#### REQUIRED ACTION:
The result should be all the records, exact and complete, without a single picture.

◆ ◆ ◆ ◆ ◆ ◆ ◆

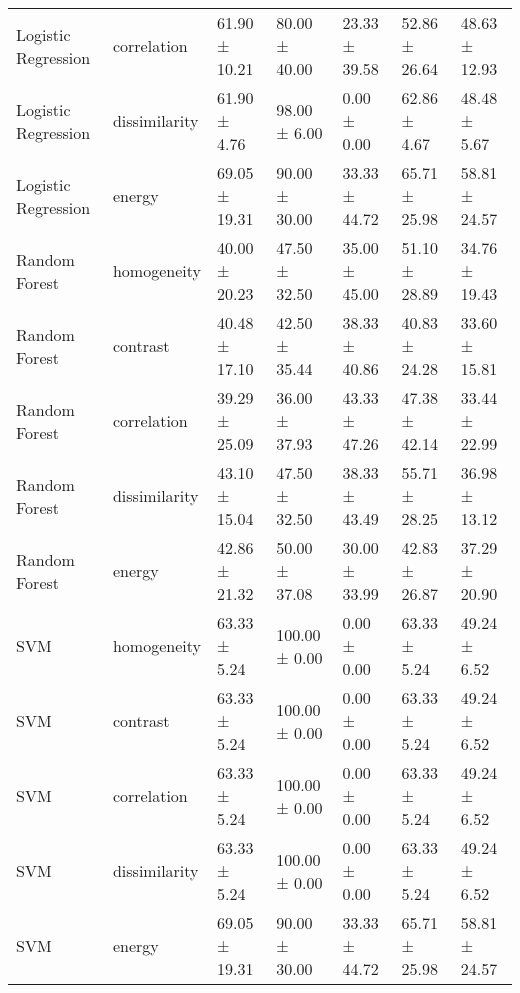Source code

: \begin{tabular}{lllllll}
Logistic Regression & correlation & 61.90 ± 10.21 & 80.00 ± 40.00 & 23.33 ± 39.58 & 52.86 ± 26.64 & 48.63 ± 12.93 \\
Logistic Regression & dissimilarity & 61.90 ± 4.76 & 98.00 ± 6.00 & 0.00 ± 0.00 & 62.86 ± 4.67 & 48.48 ± 5.67 \\
Logistic Regression & energy & 69.05 ± 19.31 & 90.00 ± 30.00 & 33.33 ± 44.72 & 65.71 ± 25.98 & 58.81 ± 24.57 \\
Random Forest & homogeneity & 40.00 ± 20.23 & 47.50 ± 32.50 & 35.00 ± 45.00 & 51.10 ± 28.89 & 34.76 ± 19.43 \\
Random Forest & contrast & 40.48 ± 17.10 & 42.50 ± 35.44 & 38.33 ± 40.86 & 40.83 ± 24.28 & 33.60 ± 15.81 \\
Random Forest & correlation & 39.29 ± 25.09 & 36.00 ± 37.93 & 43.33 ± 47.26 & 47.38 ± 42.14 & 33.44 ± 22.99 \\
Random Forest & dissimilarity & 43.10 ± 15.04 & 47.50 ± 32.50 & 38.33 ± 43.49 & 55.71 ± 28.25 & 36.98 ± 13.12 \\
Random Forest & energy & 42.86 ± 21.32 & 50.00 ± 37.08 & 30.00 ± 33.99 & 42.83 ± 26.87 & 37.29 ± 20.90 \\
SVM & homogeneity & 63.33 ± 5.24 & 100.00 ± 0.00 & 0.00 ± 0.00 & 63.33 ± 5.24 & 49.24 ± 6.52 \\
SVM & contrast & 63.33 ± 5.24 & 100.00 ± 0.00 & 0.00 ± 0.00 & 63.33 ± 5.24 & 49.24 ± 6.52 \\
SVM & correlation & 63.33 ± 5.24 & 100.00 ± 0.00 & 0.00 ± 0.00 & 63.33 ± 5.24 & 49.24 ± 6.52 \\
SVM & dissimilarity & 63.33 ± 5.24 & 100.00 ± 0.00 & 0.00 ± 0.00 & 63.33 ± 5.24 & 49.24 ± 6.52 \\
SVM & energy & 69.05 ± 19.31 & 90.00 ± 30.00 & 33.33 ± 44.72 & 65.71 ± 25.98 & 58.81 ± 24.57 \\
\bottomrule
\end{tabular}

◆ ◆ ◆ ◆ ◆ ◆ ◆

#### EXERCISE OUTPUT:
Source code

: \begin{tabular}{lllllll}
Logistic Regression & correlation & 61.90 ± 10.21 & 80.00 ± 40.00 & 23.33 ± 39.58 & 52.86 ± 26.64 & 48.63 ± 12.93 \\
Logistic Regression & dissimilarity & 61.90 ± 4.76 & 98.00 ± 6.00 & 0.00 ± 0.00 & 62.86 ± 4.67 & 48.48 ± 5.67 \\
Logistic Regression & energy & 69.05 ± 19.31 & 90.00 ± 30.00 & 33.33 ± 44.72 & 65.71 ± 25.98 & 58.81 ± 24.57 \\
Random Forest & homogeneity & 40.00 ± 20.23 & 47.50 ± 32.50 & 35.00 ± 45.00 & 51.10 ± 28.89 & 34.76 ± 19.43 \\
Random Forest & contrast & 40.48 ± 17.10 & 42.50 ± 35.44 & 38.33 ± 40.86 & 40.83 ± 24.28 & 33.60 ± 15.81 \\
Random Forest & correlation & 39.29 ± 25.09 & 36.00 ± 37.93 & 43.33 ± 47.26 & 47.38 ± 42.14 & 33.44 ± 22.99 \\
Random Forest & dissimilarity & 43.10 ± 15.04 & 47.50 ± 32.50 & 38.33 ± 43.49 & 55.71 ± 28.25 & 36.98 ± 13.12 \\
Random Forest & energy & 42.86 ± 21.32 & 50.00 ± 37.08 & 30.00 ± 33.99 & 42.83 ± 26.87 & 37.29 ± 20.90 \\
SVM & homogeneity & 63.33 ± 5.24 & 100.00 ± 0.00 & 0.00 ± 0.00 & 63.33 ± 5.24 & 49.24 ± 6.52 \\
SVM & contrast & 63.33 ± 5.24 & 100.00 ± 0.00 & 0.00 ± 0.00 & 63.33 ± 5.24 & 49.24 ± 6.52 \\
SVM & correlation & 63.33 ± 5.24 & 100.00 ± 0.00 & 0.00 ± 0.00 & 63.33 ± 5.24 & 49.24 ± 6.52 \\
SVM & dissimilarity & 63.33 ± 5.24 & 100.00 ± 0.00 & 0.00 ± 0.00 & 63.33 ± 5.24 & 49.24 ± 6.52 \\
SVM & energy & 69.05 ± 19.31 & 90.00 ± 30.00 & 33.33 ± 44.72 & 65.71 ± 25.98 & 58.81 ± 24.57 \\
\bottomrule
\end{tabular}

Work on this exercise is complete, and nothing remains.